Pada suatu hari, Sartre mengaku: “… hingga kini pun aku lebih suka membaca cerita detektif dibanding (Ludwig) Wittgenstein.” Kita tak usah kaget, kegandrungan membaca cerita-cerita detektif dianggap seru ketimbang melulu membaca seruan-seruan filsafat. Di buku berjudul Kata-Kata (2009), kita belum mengetahui daftar cerita atau novel detektif digemari Sartre. Di Eropa, bocah atau remaja membaca cerita-cerita detektif itu kelumrahan. Ratusan judul buku tersedia di toko buku dan perpustakaan. Sekian judul laris sepanjang masa.
Sartre membaca cerita-cerita detektif mungkin mencari hiburan. Sekian cerita bisa berpengaruh dalam berfilsafat. Kita mengandaikan eksistensialisme itu mula-mula kesibukan “detektif”: melacak sejarah dan mengamati abad XX di kemurungan dan kehancuran.
Di Indonesia, penulisan cerita anak atau remaja berjenis detektif masih jarang. Buku-buku di pasar atau toko itu sering terjemahan dari novel-novel detektif asal pelbagai negara. Bocah dan remaja suka membaca tapi sering mengarahkan imajinasi (misteri) ke benua-benua jauh. Mereka jarang mendapat suguhan cerita detektif gubahan pengarang-pengarang Indonesia.

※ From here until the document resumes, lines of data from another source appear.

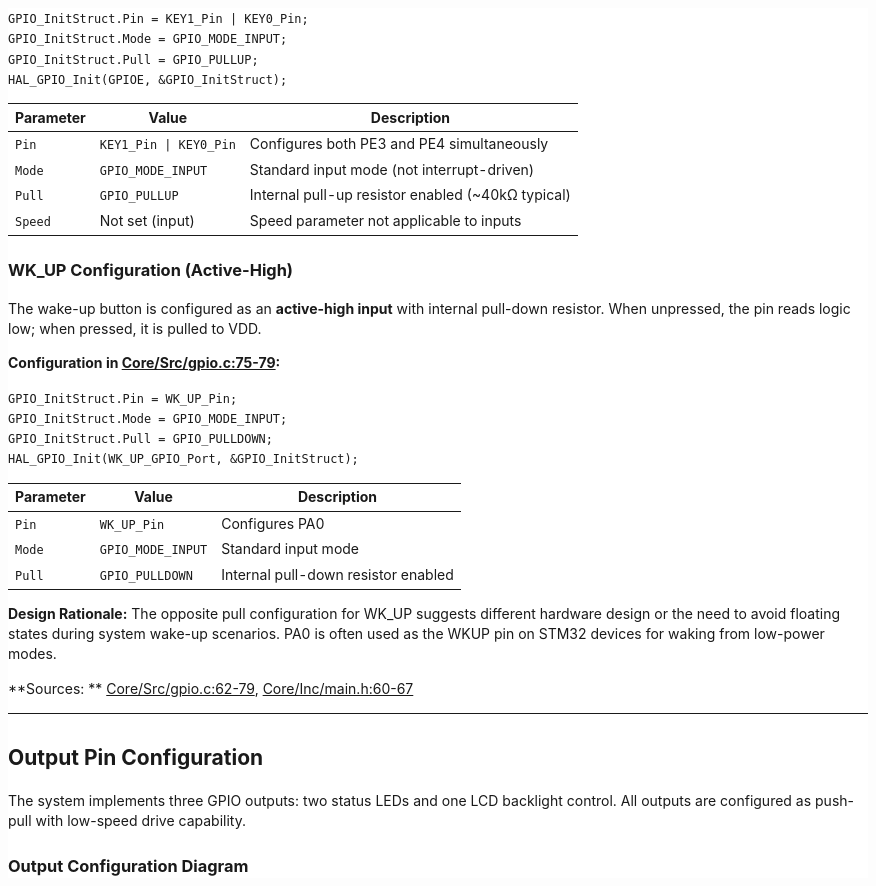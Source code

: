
 ```
GPIO_InitStruct.Pin = KEY1_Pin | KEY0_Pin;
GPIO_InitStruct.Mode = GPIO_MODE_INPUT;
GPIO_InitStruct.Pull = GPIO_PULLUP;
HAL_GPIO_Init(GPIOE, &GPIO_InitStruct);
```

| Parameter | Value | Description |
|-----------|-------|-------------|
| `Pin` | `KEY1_Pin \| KEY0_Pin` | Configures both PE3 and PE4 simultaneously |
| `Mode` | `GPIO_MODE_INPUT` | Standard input mode (not interrupt-driven) |
| `Pull` | `GPIO_PULLUP` | Internal pull-up resistor enabled (~40kΩ typical) |
| `Speed` | Not set (input) | Speed parameter not applicable to inputs |

### WK_UP Configuration (Active-High)

The wake-up button is configured as an **active-high input** with internal pull-down resistor. When unpressed, the pin reads logic low; when pressed, it is pulled to VDD.

**Configuration in [Core/Src/gpio.c:75-79]():**

```
GPIO_InitStruct.Pin = WK_UP_Pin;
GPIO_InitStruct.Mode = GPIO_MODE_INPUT;
GPIO_InitStruct.Pull = GPIO_PULLDOWN;
HAL_GPIO_Init(WK_UP_GPIO_Port, &GPIO_InitStruct);
```

| Parameter | Value | Description |
|-----------|-------|-------------|
| `Pin` | `WK_UP_Pin` | Configures PA0 |
| `Mode` | `GPIO_MODE_INPUT` | Standard input mode |
| `Pull` | `GPIO_PULLDOWN` | Internal pull-down resistor enabled |

**Design Rationale:** The opposite pull configuration for WK_UP suggests different hardware design or the need to avoid floating states during system wake-up scenarios. PA0 is often used as the WKUP pin on STM32 devices for waking from low-power modes.

**Sources: ** [Core/Src/gpio.c:62-79](https://github.com/BA2F/STM32-TFTLCD-UI/blob/e0f407ee/Core/Src/gpio.c#L62-L79), [Core/Inc/main.h:60-67](https://github.com/BA2F/STM32-TFTLCD-UI/blob/e0f407ee/Core/Inc/main.h#L60-L67)

---

## Output Pin Configuration

The system implements three GPIO outputs: two status LEDs and one LCD backlight control. All outputs are configured as push-pull with low-speed drive capability.

### Output Configuration Diagram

Di majalah Bobo edisi 24 Februari 2022, kita membaca puisi berjudul “Jadi Detektif” gubahan Keenan Datu H asal Magelang. Pengakuan pembaca fanatik cerita-cerita detektif. Kita simak: Aku suka membaca buku fiktif/ Karena aku ingin menjadi detektif/ Pekerjaan ini penuh dengan misteri/ Seperti dalam buku yang berseri/ Detektif dapat membantu banyak orang/ Walau ada rintangan menghadang/ Aku yakin mendapat titik terang/ Untuk memecahkan kasus yang tak gampang. Kita menduga Keenan salah menulis di larik awal: “fiktif”. Kita bisa membenarkan: “fiksi”. Ralat bakal mengganggu rima atau selera puisi gubahan bocah.
Bocah belum mengenal atau membaca buku-buku Sartre. Ia berpikiran kerumitan dan kejutan dalam cerita detektif. Tokoh berpredikat detektif dijamin bisa membuka misteri atau merampungi masalah. Di puisi, Keenan tak mencantumkan judul buku atau tokoh detektif dikagumi.
Kita memberi pujian atas puisi terhindar dari basi atau repetisi biasa ditampilkan bocah-bocah di Indonesia. Detektif! Tokoh mudah dikagumi saat bocah-bocah suka membaca buku. Penerbit-penerbit memilih menghadirkan buku-buku terjemahan, berharap terakui bermutu dan menimbulkan ketagihan. Bocah kadang bersambung dengan menonton edisi film-film detektif.
Pada saat dewasa, Keenan mungkin tak menggemari novel-novel gubahan Sartre. Ia mendingan memilih membaca novel gubahan Umberto Eco berjudul The Name of the Rose bila ingin serius dan mengesahkan diri adalah penggemar cerita detektif.
Kita menanti saja ada puisi baru bertema detektif tanpa janji ada belokan kesenangan. Kini, keenan masih suka membaca buku dan menggubah puisi. Sekian tahun lagi, ia bisa berubah gara-gara beban mata pelajaran di sekolah, pergaulan, industri hiburan, atau pasang-surut pasar buku di Indonesia. Kita berharap ia bakal teringat pernah membaca buku bercerita detektif dan membuat pengakuan dengan puisi. Begitu.